Do you need to start buying car insurance for your lawn mower...?
An obscure European law has resurfaced to potentially bite people in the behind, after a European court has ruled that any moving vehicle, whether on public or private land, should be covered by motor insurance in case of an accident. This means that ride-on lawnmowers, mobility scooters and even golf buggies could need an insurance policy- even in your own garden.
This issue, which goes back as far as 1972, has reared its head again after Damijan Vnuk, a farm worker from Slovenia, brought a case to the European courts last year after falling from a ladder when it was hit by a tractor.
The court in Brussels decided that any moving vehicle, whether on public and private land, should have actual motor insurance, the normal proviso that vehicles not driven on the road are exempt ceasing to apply. The argument of the court was that tractors are "consistent with the normal function" of a motor vehicle, so normal insurance rules relating to cars and motorbikes therefore apply.
Under British law, currently only vehicles travelling on a "road or other public place" – with the exception of mobility scooters – are required to be insured, but the ruling would see this extended to any place, including farmyards and golf courses.
The Telegraph reports that the Department for Transport is currently in discussion with the industry body, the Association of British Insurers, to clarify which types of vehicles will need to be insured and at what level. Insurers have already reported a surge in calls from customers worried whether their golf caddies and lawnmowers need to be covered, and if so, whether third party cover is sufficient.
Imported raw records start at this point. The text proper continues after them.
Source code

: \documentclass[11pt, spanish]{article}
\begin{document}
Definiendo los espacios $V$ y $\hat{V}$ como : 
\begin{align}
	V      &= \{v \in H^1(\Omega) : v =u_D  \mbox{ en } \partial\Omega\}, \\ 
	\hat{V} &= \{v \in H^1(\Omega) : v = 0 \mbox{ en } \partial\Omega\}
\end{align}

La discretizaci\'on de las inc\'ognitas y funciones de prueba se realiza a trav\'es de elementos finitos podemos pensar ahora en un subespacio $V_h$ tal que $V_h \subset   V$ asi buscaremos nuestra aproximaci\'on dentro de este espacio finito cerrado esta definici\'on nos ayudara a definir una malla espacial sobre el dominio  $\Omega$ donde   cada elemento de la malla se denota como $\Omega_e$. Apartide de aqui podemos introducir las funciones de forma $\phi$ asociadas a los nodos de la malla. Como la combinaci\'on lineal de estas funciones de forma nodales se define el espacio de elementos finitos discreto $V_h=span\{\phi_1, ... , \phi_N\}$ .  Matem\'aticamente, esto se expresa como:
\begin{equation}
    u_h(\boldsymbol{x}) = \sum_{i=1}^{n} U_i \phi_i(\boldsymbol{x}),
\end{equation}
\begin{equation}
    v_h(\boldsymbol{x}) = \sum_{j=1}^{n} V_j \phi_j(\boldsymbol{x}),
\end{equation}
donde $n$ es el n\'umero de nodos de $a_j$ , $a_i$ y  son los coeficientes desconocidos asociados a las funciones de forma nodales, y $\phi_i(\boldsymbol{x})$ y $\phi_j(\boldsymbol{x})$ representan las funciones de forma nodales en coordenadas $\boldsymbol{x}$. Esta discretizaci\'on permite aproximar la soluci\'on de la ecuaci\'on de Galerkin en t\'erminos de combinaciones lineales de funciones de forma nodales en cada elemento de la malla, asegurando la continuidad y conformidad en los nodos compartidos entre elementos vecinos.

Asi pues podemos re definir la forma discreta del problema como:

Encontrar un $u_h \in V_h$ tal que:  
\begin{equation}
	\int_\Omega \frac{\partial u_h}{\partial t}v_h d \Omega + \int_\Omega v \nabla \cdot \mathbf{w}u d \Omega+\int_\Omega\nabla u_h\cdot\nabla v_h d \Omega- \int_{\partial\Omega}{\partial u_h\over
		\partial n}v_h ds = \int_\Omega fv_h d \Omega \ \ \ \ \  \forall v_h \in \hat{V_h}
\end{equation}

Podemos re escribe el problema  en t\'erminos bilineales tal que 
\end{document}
"Everybody is confused as to what the EU is up to," said Mark Effenberg, of Blue Badge, a specialist insurer for mobility scooters. "We're now waiting to see how the directive will be interpreted."
But, although an irritation, and an unnecessary cost, the cost of insuring mobility scooters is not prohibitive, with mobility scooter policies costing around £90 for third party and breakdown, and a determined pensioners in search of this week’s cash could probably do some damage to an unsuspecting passer-by. While mobility scooters are currently regarded as exempt, official guidelines state that mobility scooter drivers are "strongly advised that people take out insurance" to cover accident or theft. While this is (currently) not considered a legal requirement, in some cases forcing the issue could, in some cases, be a good thing.
Celia Frodsham of Stephenson’s Solicitors said: "Uninsured people have, in the past, lost their homes after being sued for negligence because they have injured people with their scooters. Therefore insurance is recommended to avoid this."